Irracionalidad del sistema
Independientemente de la irracionalidad del sistema electoral español, los grandes partidos están convirtiendo la política en un lodazal. No solo escándalos, corruptelas, corruptos, prepotentes, ésto, con ser gravísimo, no resulta ser lo peor.
Lo más negativo viene de la tendencia imparable de mentir hasta llegar al poder. No es de recibo que la campañas electorales se centren en programas que se incumplen desde el primer día de la acción de Gobierno. No me vale que una vez llegan al poder ven que la realidad es otra. Eso solo significa que no hacen bien su trabajo parlamentario para conocer las circunstancias de Gobierno, cuando lo sustentan, y control del mismo, cuando son oposición. ¿De que vale que yo vote a alguien que me propone una cosa y luego hace la contraria? En esto PSOE, PP y la antigua UCD han actuado de igual forma, 35 años después la democracia aún no está desarrollada. Lo lamentable es que los ciudadanos tengamos que esperar cuatro años para poder sancionar dichas conductas. A veces ya llegan a rizar el rizo y nos dicen sin recato que lo hacen por el interés general. ¿Qué leches interés general?
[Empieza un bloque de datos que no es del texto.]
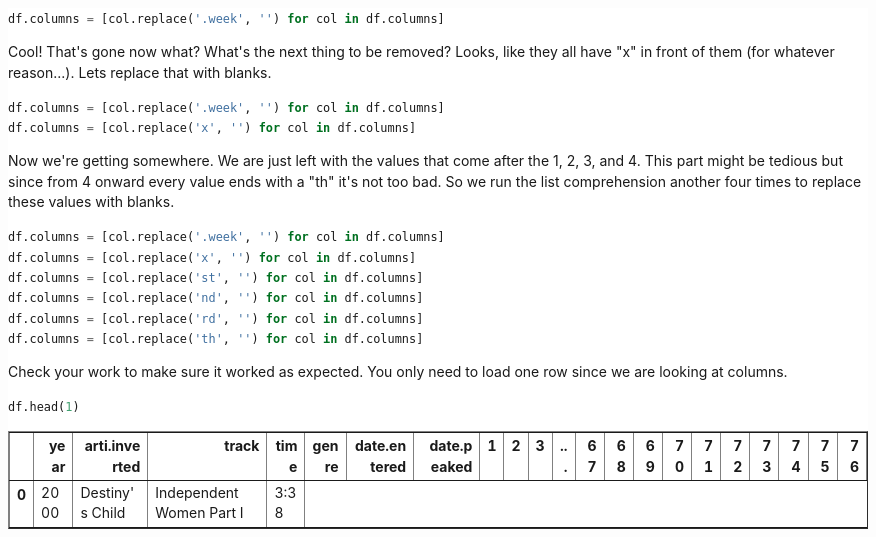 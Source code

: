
 ```python
df.columns = [col.replace('.week', '') for col in df.columns]
```
Cool! That's gone now what? What's the next thing to be removed? Looks, like they all have "x" in front of them (for whatever reason...). Lets replace that with blanks.
```python
df.columns = [col.replace('.week', '') for col in df.columns]
df.columns = [col.replace('x', '') for col in df.columns]
```
Now we're getting somewhere. We are just left with the values that come after the 1, 2, 3, and 4. This part might be tedious but since from 4 onward every value ends with a "th" it's not too bad. So we run the list comprehension another four times to replace these values with blanks.


```python
df.columns = [col.replace('.week', '') for col in df.columns]
df.columns = [col.replace('x', '') for col in df.columns]
df.columns = [col.replace('st', '') for col in df.columns]
df.columns = [col.replace('nd', '') for col in df.columns]
df.columns = [col.replace('rd', '') for col in df.columns]
df.columns = [col.replace('th', '') for col in df.columns]
```

Check your work to make sure it worked as expected. You only need to load one row since we are looking at columns.


```python
df.head(1)
```




<div>
<table border="1" class="dataframe">
  <thead>
    <tr style="text-align: right;">
      <th></th>
      <th>year</th>
      <th>arti.inverted</th>
      <th>track</th>
      <th>time</th>
      <th>genre</th>
      <th>date.entered</th>
      <th>date.peaked</th>
      <th>1</th>
      <th>2</th>
      <th>3</th>
      <th>...</th>
      <th>67</th>
      <th>68</th>
      <th>69</th>
      <th>70</th>
      <th>71</th>
      <th>72</th>
      <th>73</th>
      <th>74</th>
      <th>75</th>
      <th>76</th>
    </tr>
  </thead>
  <tbody>
    <tr>
      <th>0</th>
      <td>2000</td>
      <td>Destiny's Child</td>
      <td>Independent Women Part I</td>
      <td>3:38</td>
Yo les pido, les exijo que me digan qué van a hacer, cómo y cuándo, y yo, propietario de mi voto, decidiré, así no me engaño; y desde luego no es ético, debería incluso ser ilegal, que ustedes incumplan sistemáticamente lo que han ofertado en sus programas a los votantes españoles. Parece sencillo ¿No? Aunque la complicación viene de sus perversos motivos para llegar al poder, y gobernar, no lo olviden, no solo es la acción de mandar. Mandar es un medio no un fin.